[Opening MATERIAL PROVIDED section]

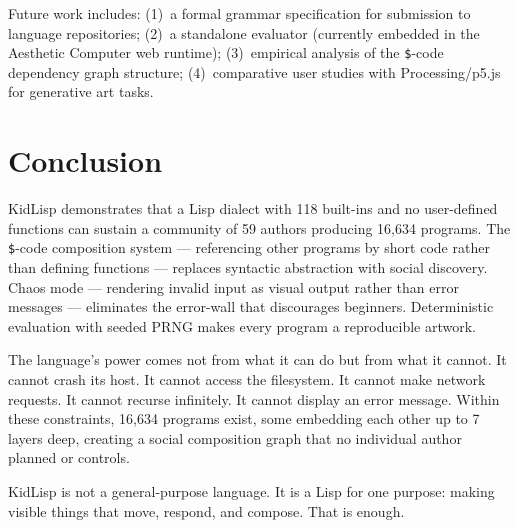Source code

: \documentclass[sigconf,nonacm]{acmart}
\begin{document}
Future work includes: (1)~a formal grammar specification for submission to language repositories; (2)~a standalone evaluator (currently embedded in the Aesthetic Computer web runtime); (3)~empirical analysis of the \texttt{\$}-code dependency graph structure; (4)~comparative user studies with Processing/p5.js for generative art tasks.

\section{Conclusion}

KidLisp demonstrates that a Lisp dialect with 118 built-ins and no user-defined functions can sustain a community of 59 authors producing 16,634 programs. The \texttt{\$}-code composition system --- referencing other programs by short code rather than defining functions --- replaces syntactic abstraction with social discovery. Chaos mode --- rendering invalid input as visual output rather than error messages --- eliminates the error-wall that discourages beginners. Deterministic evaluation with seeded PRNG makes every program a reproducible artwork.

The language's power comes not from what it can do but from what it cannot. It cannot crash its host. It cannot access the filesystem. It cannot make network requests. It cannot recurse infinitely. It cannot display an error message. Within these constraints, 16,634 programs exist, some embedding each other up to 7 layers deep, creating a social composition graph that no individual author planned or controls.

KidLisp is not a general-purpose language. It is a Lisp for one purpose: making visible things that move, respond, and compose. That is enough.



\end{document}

[Closing MATERIAL PROVIDED section]
[Opening MATERIAL PROVIDED section]

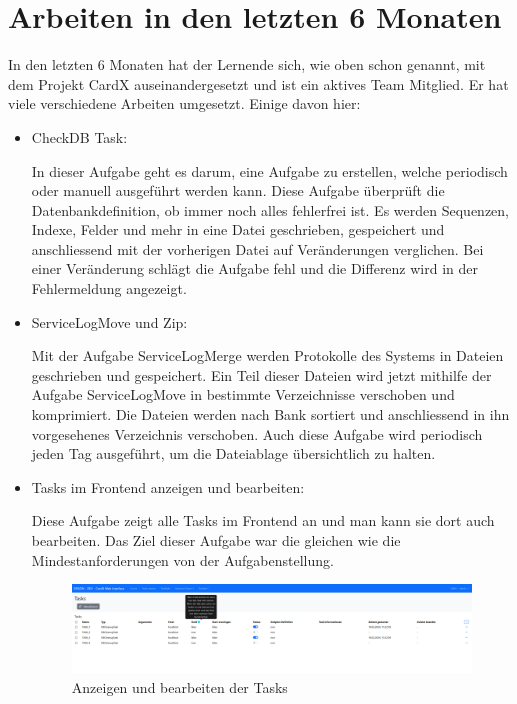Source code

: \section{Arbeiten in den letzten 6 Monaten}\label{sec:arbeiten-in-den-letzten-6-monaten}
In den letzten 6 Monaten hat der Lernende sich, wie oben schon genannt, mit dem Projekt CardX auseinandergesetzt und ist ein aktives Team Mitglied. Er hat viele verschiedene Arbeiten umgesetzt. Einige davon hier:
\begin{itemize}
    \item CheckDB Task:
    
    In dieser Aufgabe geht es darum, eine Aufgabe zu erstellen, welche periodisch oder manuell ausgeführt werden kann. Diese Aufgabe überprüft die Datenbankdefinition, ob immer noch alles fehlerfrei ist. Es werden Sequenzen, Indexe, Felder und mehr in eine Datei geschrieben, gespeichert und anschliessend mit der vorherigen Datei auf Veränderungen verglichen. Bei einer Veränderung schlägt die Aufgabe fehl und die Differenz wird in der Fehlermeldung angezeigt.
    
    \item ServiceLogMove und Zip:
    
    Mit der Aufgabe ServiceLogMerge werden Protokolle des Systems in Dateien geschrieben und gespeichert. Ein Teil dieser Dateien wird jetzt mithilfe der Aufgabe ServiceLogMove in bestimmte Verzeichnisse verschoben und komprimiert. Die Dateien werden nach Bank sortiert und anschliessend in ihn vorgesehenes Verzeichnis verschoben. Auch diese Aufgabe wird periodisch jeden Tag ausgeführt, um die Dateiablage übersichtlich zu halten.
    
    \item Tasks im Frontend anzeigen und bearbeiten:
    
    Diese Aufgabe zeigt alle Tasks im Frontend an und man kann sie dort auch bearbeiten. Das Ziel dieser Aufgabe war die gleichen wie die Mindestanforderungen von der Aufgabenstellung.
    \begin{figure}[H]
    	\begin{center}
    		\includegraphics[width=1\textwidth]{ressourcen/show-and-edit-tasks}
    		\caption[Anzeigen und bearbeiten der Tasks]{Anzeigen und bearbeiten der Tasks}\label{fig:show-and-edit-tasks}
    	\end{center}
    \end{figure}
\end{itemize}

[Closing MATERIAL PROVIDED section]
[Opening MATERIAL PROVIDED section]

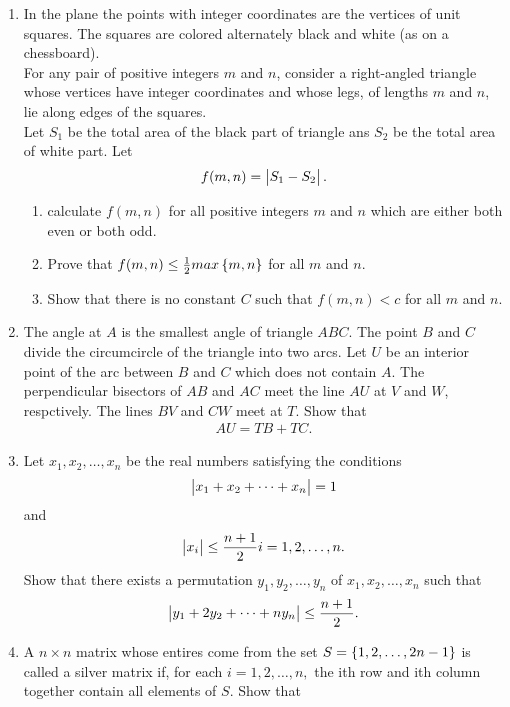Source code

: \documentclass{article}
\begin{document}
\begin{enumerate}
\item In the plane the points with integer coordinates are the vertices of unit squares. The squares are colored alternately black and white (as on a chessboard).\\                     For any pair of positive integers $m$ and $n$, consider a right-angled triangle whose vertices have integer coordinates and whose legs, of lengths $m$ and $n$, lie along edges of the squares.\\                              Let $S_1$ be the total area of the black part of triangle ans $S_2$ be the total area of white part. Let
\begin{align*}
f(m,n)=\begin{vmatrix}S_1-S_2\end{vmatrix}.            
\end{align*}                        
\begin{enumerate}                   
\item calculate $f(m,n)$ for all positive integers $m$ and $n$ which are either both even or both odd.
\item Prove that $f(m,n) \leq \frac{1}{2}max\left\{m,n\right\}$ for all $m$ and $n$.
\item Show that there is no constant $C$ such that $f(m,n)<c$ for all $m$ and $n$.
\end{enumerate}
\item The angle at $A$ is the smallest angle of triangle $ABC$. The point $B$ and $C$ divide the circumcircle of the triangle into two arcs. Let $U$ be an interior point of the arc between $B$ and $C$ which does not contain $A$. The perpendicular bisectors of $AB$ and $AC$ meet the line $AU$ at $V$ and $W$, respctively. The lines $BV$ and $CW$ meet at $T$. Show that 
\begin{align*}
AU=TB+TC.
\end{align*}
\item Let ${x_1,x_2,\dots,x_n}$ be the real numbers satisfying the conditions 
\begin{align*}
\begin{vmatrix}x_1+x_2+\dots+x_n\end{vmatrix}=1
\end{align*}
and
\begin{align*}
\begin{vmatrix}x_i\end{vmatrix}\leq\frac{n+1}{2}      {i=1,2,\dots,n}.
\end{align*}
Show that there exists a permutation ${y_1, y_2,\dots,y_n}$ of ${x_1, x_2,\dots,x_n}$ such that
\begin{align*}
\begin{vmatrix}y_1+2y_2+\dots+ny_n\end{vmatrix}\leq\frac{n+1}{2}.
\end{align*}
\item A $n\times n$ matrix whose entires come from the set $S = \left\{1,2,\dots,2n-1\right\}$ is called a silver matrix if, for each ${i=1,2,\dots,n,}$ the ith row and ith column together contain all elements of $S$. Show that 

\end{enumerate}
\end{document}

[Closing MATERIAL PROVIDED section]

#### [WHAT YOU NEED TO DO]
Once you have checked each line above for the string "KidLisp", state how many lines contain it and add nothing more.

#### [ANSWER SPACE]
2